*Names in bold indicate Presenter
First, we clarify the set of choices faced by those wishing to construct value-added performance measures and the consequences of these choices in a systematic manner. For example, we discuss the consequences of decisions to use panel versus cross-sectional estimates, whether or not to adjust for student demographics, whether to include peer effects, whether and how to standardize test scores. We evaluate commonly used techniques for estimating teacher effects, such Empirical Bayes shrinkage, variance correction procedures, HLM and Bayesian approaches, instrumental variables, as well as models based on simple categorizations, such as the “Colorado Growth Model.” We assess the advantages and disadvantages of each approach and identify common elements across approaches.

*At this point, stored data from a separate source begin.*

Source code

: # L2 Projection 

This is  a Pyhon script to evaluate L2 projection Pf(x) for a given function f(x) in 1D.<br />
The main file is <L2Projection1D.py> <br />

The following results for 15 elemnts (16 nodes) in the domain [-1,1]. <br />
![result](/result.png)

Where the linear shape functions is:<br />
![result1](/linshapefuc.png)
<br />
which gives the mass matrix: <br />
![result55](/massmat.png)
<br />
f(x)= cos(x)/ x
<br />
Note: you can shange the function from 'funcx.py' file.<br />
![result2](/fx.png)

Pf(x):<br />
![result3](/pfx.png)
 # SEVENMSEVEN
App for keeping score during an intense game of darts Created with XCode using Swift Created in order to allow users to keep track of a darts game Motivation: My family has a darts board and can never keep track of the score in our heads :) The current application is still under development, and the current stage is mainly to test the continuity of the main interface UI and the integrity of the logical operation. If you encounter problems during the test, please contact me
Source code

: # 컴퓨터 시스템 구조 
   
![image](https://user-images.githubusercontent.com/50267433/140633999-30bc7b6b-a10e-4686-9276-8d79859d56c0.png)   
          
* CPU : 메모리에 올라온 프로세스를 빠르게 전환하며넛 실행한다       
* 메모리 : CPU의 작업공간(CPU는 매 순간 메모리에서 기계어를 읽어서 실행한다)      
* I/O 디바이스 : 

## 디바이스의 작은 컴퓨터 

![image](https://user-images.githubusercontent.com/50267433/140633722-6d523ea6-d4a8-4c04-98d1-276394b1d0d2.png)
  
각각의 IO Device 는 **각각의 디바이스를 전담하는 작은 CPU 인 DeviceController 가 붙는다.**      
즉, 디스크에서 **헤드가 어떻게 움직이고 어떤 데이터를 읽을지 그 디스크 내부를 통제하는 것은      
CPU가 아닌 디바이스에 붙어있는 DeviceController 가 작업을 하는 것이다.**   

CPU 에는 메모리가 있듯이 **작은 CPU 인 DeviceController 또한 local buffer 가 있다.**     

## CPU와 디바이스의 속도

Second, we provide an overview of the sensitivity of value-added performance estimates to assessment-related issues. Among such issues are non-classical IRT-based measurement error, multidimensionality, and floor and ceiling effects. Characteristics of tests related to the discrimination, difficulty, and guessing parameters associated with them can influence value-added measures. In addition, we discuss the nature of variation in performance measures that one can observe using different test instruments.
Third, we discuss techniques that have been developed to diagnose threats to the validity of value-added measures. We evaluate the usefulness of statistical tests, such as the Rothstein “falsification test” and others developed in the econometric literature, and point out their limitations. We also discuss and develop other types of diagnostics techniques to detect nonrandom teacher assignment and the consequences of applying different types of value-added models to different assignment contexts.
Fourth, we discuss remaining unknowns in value-added research—i.e., problems that researchers have not yet addressed or discussed in depth. For example, we currently know very little about the degree to which students and parents respond to particular teacher assignments and few models currently in use address these issues.
In the final section of the paper, we provide practical advice for researchers and policy makers in a series of recommendations for computing and using value-added performance measures going forward.